For now, I think the efficiency will need to come from a good object design.
Kind regards,
Jonathan van Alteren
Founding Member | Object Guild B.V.
Sustainable Software for Purpose-Driven Organizations
On 11 Oct 2020, 16:49 +0200, Stéphane Ducasse stephane.ducasse@inria.fr, wrote:
The problem is that what do you measure.
When you move computation from the CPU to a GPU for example does it consume less or more.
I think that such analyses are totally stupid.
Is a fast execution consume less? I have serious doubts about it.
Now if we measure how fast we drain a battery because of polling vs event based then this is different.
S.
On 1 Oct 2020, at 13:47, Jonathan van Alteren jvalteren@objectguild.com wrote:
Hi all,
I am interested in energy efficiency metrics for Pharo (version >=8). Just now, I came across this research and related GitHub project:
• https://sites.google.com/view/energy-efficiency-languages
• https://github.com/greensoftwarelab/Energy-Languages
Unfortunately, the paper mentions that Smalltalk was excluded from the results because the (VW) compiler was proprietary :-S However, the GitHub repository does contain Smalltalk code and results, but I haven't been able to evaluate those.

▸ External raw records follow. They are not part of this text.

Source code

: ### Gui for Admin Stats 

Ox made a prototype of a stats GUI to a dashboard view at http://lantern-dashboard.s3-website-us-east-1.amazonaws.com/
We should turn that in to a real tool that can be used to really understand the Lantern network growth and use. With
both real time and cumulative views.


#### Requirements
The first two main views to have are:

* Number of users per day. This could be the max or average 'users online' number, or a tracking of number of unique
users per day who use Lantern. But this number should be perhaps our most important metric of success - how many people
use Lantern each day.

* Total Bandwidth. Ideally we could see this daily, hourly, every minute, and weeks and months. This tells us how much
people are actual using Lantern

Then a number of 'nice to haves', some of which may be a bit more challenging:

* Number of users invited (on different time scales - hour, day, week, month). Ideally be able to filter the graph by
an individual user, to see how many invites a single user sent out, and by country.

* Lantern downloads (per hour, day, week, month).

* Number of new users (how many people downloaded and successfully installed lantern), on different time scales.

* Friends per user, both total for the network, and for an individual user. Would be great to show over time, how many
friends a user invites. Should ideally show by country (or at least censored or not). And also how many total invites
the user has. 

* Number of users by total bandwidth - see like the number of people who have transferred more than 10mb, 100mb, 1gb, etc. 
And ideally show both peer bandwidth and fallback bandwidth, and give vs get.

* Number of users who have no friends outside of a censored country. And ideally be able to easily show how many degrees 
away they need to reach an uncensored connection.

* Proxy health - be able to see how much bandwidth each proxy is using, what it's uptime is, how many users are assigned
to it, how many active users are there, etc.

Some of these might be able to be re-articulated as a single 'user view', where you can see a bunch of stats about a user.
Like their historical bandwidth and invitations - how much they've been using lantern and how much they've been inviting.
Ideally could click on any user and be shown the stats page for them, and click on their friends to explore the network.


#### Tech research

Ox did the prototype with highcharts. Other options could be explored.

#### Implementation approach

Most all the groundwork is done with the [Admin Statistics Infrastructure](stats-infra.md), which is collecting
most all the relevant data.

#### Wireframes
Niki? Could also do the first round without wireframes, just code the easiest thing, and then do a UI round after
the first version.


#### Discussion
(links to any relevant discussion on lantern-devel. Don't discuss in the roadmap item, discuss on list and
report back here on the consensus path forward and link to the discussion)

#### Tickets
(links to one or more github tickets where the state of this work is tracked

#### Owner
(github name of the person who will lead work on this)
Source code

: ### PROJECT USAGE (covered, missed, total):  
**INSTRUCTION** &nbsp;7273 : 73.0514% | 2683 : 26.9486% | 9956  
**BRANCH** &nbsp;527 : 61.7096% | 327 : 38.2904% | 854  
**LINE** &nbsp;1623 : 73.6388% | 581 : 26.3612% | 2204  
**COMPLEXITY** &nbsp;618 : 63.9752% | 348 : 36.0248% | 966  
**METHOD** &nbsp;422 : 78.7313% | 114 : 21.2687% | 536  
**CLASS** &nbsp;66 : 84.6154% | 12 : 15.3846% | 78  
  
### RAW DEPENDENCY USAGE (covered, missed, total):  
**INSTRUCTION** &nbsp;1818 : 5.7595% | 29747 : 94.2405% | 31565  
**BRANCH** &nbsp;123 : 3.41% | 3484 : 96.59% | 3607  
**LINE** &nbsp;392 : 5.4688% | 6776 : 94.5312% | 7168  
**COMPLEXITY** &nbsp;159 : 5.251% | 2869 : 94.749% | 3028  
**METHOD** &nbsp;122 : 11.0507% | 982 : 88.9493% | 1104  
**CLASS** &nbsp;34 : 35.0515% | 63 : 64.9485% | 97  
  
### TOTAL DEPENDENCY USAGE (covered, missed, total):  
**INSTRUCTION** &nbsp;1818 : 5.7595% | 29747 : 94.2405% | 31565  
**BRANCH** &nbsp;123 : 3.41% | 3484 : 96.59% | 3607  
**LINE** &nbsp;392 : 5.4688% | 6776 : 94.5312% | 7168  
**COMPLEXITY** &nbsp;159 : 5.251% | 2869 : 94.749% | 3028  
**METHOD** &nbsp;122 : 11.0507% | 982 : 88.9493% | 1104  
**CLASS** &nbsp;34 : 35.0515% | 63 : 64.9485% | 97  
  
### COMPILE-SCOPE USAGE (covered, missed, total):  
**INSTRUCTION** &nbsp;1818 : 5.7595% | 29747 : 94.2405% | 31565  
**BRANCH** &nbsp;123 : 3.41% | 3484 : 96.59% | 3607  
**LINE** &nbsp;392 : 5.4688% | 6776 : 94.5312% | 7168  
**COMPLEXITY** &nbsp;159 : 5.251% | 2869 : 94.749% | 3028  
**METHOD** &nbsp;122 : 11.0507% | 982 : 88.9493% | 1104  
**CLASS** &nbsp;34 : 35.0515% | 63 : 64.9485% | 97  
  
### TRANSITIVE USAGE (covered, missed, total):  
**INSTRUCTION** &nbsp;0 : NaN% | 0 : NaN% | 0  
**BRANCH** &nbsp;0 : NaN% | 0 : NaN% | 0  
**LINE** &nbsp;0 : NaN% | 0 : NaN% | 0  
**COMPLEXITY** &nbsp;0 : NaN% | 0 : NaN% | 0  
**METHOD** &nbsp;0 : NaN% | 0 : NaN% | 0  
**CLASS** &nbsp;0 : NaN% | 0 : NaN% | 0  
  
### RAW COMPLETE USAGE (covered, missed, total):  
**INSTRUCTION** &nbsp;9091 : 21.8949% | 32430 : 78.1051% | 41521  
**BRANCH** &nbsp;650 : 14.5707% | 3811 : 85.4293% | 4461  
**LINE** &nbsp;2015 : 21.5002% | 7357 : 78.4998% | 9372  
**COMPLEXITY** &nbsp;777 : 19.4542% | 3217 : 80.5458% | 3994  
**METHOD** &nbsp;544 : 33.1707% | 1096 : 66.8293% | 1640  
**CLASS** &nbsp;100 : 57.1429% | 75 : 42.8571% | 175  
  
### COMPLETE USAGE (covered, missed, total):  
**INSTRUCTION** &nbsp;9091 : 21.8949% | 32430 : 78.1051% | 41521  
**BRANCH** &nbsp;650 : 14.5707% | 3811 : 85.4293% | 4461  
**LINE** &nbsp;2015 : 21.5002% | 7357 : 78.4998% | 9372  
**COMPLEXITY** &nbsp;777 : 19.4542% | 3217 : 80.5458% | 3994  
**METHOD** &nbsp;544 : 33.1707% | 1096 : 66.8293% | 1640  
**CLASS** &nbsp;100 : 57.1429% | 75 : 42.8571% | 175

[1] Does anyone here have more information on this topic?
The benchmarks seem to be low-level algorithms. Although that is useful, I think that a better argument for Pharo/Smalltalk efficiency is that a good OO design (e.g. created using responsibility-driven design with behaviorally complete objects) will be a better fit, can be much simpler and will thus be more efficient during development, as well as easier to maintain and evolve.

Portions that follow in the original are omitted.